The five emperors who followed Domitian are sometimes called “The Five Good Emperors.” (The phrase originates with Machiavelli.) The Five Good Emperors are Nerva, Trajan, Hadrian, Antoninus Pius, and Marcus Aurelius. Gibbon wrote,
If a man were called to fix the period in the history of the world during which the condition of the human race was most happy and prosperous, he would, without hesitation, name that which elapsed from the death of Domitian to the accession of Commodus [that is, the period from 96 AD to 180 AD, the period of the Five Good Emperors]. The vast extent of the Roman Empire was governed by absolute power, under the guidance of virtue and wisdom. |
Perhaps the chief blessing enjoyed by the Empire during this period was peace. Despite occasional wars, “it remains broadly true that the countries of the Roman Empire were never before and never afterwards more free from the shadow of war than in the first two centuries AD.”3
When Domitian died, the Senate had a rare opportunity to choose an emperor, and they chose well. They chose Nerva, a 65-year-old Senator. Though Nerva died after just two years in office, he chose his successor wisely, and he set the wheels in motion that led to a century of good government.
To strengthen his control over the army, Nerva chose a commander named Trajan to be his adoptive son, co-ruler, and successor. The next three emperors followed this pattern: they adopted a man of proven ability, and made him their successor, thus smoothing the transition to the next emperor.
The four emperors after Nerva — Trajan, Hadrian, Antoninus Pius, and Marcus Aurelius — each ruled for about twenty years. Trajan commanded the respect of the troops, and also won the hearts of civilians. His courtesy was a welcome contrast to Domitian’s style, and earned him the title Optimus Princeps. As a result of his conquests, the Empire reached its greatest extent; he added Mesopotamia, Armenia, and Dacia (western Romania) to the Empire. He even defeated the Parthians, and sailed down the Tigris River to the Persian Gulf. After Trajan, no significant additions were made to the Empire.
The eastern provinces were protected by a wall, the Limes Arabicus, which stretched for about 1,000 miles; one purpose of this wall was to protect the eastern provinces from Arab raiders (Bedouin raiders). Agriculture flourished within the Limes Arabicus.

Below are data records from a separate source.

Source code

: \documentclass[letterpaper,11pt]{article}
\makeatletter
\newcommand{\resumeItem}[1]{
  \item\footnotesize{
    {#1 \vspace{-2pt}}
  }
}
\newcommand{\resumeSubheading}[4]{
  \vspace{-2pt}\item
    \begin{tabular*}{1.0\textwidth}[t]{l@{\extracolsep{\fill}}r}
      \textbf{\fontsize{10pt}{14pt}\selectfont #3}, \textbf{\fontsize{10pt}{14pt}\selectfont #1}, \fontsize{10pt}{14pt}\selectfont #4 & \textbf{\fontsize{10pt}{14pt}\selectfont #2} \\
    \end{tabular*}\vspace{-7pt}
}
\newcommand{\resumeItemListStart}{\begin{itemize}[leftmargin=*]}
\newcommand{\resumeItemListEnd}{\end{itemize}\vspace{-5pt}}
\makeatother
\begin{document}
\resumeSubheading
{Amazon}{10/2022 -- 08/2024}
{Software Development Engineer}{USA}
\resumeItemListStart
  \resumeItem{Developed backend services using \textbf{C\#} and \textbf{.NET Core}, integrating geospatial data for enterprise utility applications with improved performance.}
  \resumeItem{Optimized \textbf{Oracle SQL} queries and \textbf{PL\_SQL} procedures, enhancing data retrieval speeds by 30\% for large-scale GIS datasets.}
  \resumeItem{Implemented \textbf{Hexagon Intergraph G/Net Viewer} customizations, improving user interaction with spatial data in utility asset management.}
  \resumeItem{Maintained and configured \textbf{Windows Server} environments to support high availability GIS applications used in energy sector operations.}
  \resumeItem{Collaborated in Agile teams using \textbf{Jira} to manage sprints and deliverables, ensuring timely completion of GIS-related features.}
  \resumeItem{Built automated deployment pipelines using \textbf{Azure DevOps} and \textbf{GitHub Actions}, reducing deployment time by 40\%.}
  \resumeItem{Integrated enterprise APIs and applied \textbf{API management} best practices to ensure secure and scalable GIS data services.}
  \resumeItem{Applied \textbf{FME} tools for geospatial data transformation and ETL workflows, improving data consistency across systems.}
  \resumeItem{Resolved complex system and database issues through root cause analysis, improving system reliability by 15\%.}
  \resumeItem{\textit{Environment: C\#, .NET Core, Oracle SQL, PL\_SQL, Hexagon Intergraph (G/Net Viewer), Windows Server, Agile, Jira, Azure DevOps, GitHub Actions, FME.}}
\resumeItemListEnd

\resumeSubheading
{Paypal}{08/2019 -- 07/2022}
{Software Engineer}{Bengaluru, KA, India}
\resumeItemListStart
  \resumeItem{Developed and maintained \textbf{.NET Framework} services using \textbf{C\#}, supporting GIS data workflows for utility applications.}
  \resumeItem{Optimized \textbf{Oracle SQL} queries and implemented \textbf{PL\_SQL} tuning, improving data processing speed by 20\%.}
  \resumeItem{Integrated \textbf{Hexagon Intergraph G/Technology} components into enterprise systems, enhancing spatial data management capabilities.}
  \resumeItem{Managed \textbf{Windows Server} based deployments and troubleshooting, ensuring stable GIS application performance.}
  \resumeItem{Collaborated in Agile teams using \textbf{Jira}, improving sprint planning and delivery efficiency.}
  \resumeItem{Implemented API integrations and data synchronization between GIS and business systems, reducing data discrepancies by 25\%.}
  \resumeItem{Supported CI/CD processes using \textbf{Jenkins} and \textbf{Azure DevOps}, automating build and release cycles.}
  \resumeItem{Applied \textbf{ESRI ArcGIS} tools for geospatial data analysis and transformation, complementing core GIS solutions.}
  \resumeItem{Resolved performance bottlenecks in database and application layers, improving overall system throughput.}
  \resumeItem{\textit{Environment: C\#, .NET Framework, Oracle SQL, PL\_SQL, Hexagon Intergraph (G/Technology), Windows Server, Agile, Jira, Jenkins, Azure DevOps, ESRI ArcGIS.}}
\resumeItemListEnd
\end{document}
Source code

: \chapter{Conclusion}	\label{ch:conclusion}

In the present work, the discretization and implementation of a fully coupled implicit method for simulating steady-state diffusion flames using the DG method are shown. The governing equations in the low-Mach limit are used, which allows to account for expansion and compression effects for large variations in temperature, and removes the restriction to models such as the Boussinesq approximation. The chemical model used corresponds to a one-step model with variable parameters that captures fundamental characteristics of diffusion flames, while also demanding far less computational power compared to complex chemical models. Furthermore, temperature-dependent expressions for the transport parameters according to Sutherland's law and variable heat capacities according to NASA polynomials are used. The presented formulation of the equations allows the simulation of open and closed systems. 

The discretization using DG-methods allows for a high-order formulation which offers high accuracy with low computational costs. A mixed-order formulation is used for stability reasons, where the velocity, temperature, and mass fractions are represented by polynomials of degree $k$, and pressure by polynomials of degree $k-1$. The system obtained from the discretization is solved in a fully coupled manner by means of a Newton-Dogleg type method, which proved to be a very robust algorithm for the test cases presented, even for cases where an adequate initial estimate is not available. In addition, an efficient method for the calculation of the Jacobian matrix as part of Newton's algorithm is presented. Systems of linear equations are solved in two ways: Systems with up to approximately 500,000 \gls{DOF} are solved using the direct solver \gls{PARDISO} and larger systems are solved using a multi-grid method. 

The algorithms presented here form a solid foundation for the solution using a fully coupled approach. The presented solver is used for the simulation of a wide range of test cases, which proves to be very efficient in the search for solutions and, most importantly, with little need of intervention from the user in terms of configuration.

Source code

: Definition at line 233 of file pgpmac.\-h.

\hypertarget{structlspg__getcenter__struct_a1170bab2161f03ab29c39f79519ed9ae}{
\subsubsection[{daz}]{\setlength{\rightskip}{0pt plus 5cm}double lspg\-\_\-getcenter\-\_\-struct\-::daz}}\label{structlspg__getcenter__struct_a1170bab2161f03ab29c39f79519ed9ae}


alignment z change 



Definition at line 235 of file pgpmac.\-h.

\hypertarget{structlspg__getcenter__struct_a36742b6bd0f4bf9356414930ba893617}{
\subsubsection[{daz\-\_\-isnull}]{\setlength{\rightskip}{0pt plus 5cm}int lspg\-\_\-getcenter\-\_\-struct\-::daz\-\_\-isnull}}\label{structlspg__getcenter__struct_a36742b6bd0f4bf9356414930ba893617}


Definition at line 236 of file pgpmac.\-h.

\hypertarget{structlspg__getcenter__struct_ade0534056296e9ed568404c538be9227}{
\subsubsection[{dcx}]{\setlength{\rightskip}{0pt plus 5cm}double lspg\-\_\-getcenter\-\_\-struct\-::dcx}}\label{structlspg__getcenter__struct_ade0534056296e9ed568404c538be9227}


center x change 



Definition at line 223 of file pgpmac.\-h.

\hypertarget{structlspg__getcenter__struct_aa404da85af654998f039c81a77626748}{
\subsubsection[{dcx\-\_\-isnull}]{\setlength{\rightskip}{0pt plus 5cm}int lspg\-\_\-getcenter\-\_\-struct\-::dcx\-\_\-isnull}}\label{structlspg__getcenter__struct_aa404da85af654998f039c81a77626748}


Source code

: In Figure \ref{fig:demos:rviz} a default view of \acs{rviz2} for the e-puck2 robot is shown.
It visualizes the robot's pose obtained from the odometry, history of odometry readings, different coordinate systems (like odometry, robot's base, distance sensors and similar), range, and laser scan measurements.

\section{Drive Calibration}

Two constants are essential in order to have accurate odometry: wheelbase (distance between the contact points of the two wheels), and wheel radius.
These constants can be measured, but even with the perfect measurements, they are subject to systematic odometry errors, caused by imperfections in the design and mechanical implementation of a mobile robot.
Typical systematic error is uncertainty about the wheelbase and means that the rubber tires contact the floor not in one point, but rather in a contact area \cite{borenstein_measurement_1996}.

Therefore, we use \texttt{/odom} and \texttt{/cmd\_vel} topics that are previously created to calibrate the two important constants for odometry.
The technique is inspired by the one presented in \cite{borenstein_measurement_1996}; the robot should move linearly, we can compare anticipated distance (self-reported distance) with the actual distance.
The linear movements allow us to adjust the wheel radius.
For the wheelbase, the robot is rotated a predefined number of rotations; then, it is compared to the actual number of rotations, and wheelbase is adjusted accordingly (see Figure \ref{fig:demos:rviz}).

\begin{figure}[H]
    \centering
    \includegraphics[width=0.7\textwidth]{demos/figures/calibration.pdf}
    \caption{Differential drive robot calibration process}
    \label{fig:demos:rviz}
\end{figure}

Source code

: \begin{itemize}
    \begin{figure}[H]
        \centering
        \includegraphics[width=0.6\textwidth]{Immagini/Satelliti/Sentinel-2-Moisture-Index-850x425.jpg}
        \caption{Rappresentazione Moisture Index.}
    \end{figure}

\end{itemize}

Trajan built a road along the southern section of the Limes Arabicus, to facilitate troop-movements, trade, etc. (the Romans often built roads along their walls). Trajan’s road was called Via Traiana Nova (Trajan’s New Road). Later the Emperor Diocletian built a road along the northern section of the Limes Arabicus; this road was called Strata Diocletiana (Diocletian Street).
When Trajan decided to invade Dacia, he built a road and towpath along the Danube, through the gorge known as the Iron Gates. In 101 AD, Trajan invaded Dacia, and in 102, the Dacian king Decebalus surrendered. Trajan dismantled some Dacian fortresses, and stationed Roman garrisons in others, but allowed Decebalus to remain in charge. Thus, Trajan “injured Decebalus’ pride, yet failed to reduce him to impotence.”4
Decebalus soon began plotting another uprising. In 105, he attacked the Roman garrisons, and invaded the Roman province of Moesia. Trajan assembled one of the largest armies in Roman history — twelve legions, at least 120,000 men — and invaded Dacia again. After the Romans defeated the Dacians, Decebalus committed suicide. Trajan brought home about 500,000 pounds of gold and 1,000,000 pounds of silver — “the last of Rome’s great war hauls.”5
Trajan turned Dacia into a Roman province, and imported colonists to Romanize it. But Cary and Scullard argue that annexing Dacia didn’t make the Roman border stronger; rather, it replaced a clear border (the Danube) with an indefinite border. Hence Trajan’s successor, Hadrian, considered abandoning Dacia. The Romans could never decide where their borders should be, and could never make their borders completely secure.
Trajan built a forum (a portico-lined piazza), and in this forum he built a basilica or civic building (the Basilica Ulpia), and near this Basilica he built the largest Roman library. Trajan’s last act, choosing Hadrian as his successor, may have been his wisest.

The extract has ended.